**Task directions:** Your task is to quote the listing below exactly, beginning with its first line and ending on the line bearing "# Interface: BraintreeThreeDSecureOptions".

═════ Data supplied ═════

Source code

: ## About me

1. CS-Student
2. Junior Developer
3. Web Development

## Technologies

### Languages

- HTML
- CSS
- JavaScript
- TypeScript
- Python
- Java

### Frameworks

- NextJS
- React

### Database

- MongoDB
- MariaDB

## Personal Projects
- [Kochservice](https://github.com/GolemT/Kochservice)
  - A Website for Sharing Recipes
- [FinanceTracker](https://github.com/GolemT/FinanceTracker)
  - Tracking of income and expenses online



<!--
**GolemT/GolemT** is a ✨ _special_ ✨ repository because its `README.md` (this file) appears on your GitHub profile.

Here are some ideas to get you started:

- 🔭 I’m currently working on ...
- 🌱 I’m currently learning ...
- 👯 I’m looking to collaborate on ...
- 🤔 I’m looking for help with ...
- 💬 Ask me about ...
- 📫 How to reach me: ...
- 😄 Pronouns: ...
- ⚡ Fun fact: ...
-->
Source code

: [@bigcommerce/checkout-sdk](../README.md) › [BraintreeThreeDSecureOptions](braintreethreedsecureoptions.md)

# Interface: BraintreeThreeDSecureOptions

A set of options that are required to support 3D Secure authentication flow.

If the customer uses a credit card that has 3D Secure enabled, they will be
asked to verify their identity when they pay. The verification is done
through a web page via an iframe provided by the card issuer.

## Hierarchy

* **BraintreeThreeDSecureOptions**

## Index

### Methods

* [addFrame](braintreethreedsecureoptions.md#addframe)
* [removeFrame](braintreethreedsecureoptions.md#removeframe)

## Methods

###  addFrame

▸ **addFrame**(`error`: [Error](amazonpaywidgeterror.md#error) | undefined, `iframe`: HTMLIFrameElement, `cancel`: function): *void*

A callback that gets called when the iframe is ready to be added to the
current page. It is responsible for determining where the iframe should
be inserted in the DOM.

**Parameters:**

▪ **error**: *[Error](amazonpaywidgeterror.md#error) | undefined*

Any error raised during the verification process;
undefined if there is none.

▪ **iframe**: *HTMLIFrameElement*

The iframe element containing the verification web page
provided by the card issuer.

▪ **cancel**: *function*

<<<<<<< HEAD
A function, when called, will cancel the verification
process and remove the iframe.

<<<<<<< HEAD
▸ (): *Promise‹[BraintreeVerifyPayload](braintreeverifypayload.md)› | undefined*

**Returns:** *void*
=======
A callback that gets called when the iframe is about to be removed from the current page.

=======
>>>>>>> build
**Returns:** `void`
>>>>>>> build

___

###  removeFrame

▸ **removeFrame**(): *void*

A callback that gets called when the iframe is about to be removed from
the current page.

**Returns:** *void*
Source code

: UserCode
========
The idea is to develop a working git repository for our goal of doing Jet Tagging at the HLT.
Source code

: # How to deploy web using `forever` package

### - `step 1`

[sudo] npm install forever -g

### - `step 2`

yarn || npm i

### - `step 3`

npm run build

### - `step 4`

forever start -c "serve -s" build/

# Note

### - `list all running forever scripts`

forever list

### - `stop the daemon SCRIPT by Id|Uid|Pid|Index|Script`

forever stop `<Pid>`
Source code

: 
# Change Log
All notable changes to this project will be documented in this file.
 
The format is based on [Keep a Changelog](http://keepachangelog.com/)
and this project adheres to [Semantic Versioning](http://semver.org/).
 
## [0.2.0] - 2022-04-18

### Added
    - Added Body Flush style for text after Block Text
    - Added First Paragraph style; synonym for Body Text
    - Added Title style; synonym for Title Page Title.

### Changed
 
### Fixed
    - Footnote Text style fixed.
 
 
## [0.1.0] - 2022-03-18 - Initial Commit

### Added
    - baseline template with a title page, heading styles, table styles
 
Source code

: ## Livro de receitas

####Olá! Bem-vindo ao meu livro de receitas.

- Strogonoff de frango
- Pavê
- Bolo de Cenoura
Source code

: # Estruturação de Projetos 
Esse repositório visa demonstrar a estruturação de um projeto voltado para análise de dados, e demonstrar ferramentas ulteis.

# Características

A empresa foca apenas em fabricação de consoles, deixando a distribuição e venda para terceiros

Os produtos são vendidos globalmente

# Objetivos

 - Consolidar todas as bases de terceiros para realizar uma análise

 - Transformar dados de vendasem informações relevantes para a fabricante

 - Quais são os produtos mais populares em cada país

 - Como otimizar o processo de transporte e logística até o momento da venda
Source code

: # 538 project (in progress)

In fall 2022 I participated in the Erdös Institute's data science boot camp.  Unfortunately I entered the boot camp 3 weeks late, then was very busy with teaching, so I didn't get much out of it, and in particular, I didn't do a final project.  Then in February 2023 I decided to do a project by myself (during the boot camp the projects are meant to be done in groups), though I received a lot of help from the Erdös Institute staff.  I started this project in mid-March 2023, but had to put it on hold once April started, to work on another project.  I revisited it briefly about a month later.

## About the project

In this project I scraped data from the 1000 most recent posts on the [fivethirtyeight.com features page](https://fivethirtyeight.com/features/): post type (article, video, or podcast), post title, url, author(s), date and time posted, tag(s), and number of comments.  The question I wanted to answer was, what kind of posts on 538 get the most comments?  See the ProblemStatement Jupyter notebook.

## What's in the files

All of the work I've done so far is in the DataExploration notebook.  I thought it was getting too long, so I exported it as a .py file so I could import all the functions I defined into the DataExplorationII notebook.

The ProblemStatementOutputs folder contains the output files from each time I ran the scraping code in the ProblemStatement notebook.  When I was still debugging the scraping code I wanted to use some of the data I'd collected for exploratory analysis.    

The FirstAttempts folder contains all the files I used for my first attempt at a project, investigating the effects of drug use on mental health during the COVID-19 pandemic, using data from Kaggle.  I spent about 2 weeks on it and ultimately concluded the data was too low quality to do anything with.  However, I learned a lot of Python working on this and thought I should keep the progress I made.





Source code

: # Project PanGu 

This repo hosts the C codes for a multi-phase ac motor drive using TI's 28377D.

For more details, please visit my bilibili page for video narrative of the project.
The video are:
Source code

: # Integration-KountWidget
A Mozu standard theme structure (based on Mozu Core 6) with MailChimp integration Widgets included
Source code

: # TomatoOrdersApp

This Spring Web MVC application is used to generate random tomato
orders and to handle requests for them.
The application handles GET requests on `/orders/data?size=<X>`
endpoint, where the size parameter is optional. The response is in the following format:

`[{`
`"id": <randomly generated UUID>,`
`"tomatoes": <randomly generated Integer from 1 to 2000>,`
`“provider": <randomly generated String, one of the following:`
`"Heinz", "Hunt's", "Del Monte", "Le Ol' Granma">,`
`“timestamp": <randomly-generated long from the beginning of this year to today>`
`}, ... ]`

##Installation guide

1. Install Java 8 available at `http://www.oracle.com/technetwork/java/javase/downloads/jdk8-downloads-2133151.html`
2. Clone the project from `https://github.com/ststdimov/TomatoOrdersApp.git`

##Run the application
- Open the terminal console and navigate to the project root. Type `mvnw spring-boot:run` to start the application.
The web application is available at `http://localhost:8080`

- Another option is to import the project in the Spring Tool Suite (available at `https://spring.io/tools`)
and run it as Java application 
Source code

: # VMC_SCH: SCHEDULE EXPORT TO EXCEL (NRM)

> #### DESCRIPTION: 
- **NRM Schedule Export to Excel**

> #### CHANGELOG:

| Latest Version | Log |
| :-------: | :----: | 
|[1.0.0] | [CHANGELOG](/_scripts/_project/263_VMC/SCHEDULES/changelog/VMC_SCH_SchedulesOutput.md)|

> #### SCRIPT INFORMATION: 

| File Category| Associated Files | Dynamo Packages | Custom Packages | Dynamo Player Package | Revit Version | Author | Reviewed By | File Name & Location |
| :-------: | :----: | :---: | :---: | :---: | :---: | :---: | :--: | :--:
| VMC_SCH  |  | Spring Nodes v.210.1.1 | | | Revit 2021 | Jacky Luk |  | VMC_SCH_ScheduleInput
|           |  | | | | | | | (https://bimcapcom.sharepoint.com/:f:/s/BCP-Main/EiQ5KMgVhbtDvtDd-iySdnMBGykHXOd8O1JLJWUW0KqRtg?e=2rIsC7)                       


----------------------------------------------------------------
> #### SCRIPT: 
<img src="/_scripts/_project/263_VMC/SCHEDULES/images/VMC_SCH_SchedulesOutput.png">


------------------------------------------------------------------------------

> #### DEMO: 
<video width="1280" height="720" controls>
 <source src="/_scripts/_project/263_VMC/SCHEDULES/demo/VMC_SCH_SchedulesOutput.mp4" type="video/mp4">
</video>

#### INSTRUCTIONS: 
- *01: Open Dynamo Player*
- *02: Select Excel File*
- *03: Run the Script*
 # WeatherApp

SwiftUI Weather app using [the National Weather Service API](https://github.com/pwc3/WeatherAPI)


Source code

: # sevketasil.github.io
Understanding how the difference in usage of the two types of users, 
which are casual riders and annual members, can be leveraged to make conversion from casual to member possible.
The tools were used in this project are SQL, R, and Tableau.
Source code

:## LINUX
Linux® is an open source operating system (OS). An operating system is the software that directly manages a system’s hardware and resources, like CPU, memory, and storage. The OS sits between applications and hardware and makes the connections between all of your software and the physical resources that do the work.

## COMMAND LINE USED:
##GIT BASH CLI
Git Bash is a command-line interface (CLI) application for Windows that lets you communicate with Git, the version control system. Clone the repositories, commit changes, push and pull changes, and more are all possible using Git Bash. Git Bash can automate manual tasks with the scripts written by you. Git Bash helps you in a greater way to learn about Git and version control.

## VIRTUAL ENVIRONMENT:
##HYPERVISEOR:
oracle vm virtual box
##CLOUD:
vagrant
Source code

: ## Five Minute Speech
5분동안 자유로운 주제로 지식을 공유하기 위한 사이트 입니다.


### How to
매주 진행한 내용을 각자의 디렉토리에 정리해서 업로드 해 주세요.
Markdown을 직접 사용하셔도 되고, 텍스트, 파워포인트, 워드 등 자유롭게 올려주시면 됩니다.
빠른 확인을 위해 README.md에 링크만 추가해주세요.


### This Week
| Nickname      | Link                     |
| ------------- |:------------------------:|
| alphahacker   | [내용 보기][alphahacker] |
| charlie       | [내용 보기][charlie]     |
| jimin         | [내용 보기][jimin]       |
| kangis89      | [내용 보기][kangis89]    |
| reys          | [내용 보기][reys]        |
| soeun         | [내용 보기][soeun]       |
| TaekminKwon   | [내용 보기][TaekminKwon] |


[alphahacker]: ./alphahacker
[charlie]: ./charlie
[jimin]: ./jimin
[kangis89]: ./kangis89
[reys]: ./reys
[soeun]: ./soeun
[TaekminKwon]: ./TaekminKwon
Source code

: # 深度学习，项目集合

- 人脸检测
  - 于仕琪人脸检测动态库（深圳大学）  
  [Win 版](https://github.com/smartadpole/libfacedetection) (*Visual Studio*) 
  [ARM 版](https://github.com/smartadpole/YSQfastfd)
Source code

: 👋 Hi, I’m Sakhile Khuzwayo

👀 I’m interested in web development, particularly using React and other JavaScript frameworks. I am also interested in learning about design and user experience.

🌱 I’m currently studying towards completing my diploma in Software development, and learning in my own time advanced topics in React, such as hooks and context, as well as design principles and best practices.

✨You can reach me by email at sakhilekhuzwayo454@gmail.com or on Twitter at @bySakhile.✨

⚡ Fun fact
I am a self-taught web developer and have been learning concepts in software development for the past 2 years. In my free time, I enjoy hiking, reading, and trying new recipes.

═════

**Exercise result:**
Source code

: ## About me

1. CS-Student
2. Junior Developer
3. Web Development

## Technologies

### Languages

- HTML
- CSS
- JavaScript
- TypeScript
- Python
- Java

### Frameworks

- NextJS
- React

### Database

- MongoDB
- MariaDB

## Personal Projects
- [Kochservice](https://github.com/GolemT/Kochservice)
  - A Website for Sharing Recipes
- [FinanceTracker](https://github.com/GolemT/FinanceTracker)
  - Tracking of income and expenses online



<!--
**GolemT/GolemT** is a ✨ _special_ ✨ repository because its `README.md` (this file) appears on your GitHub profile.

Here are some ideas to get you started:

- 🔭 I’m currently working on ...
- 🌱 I’m currently learning ...
- 👯 I’m looking to collaborate on ...
- 🤔 I’m looking for help with ...
- 💬 Ask me about ...
- 📫 How to reach me: ...
- 😄 Pronouns: ...
- ⚡ Fun fact: ...
-->
Source code

: [@bigcommerce/checkout-sdk](../README.md) › [BraintreeThreeDSecureOptions](braintreethreedsecureoptions.md)

# Interface: BraintreeThreeDSecureOptions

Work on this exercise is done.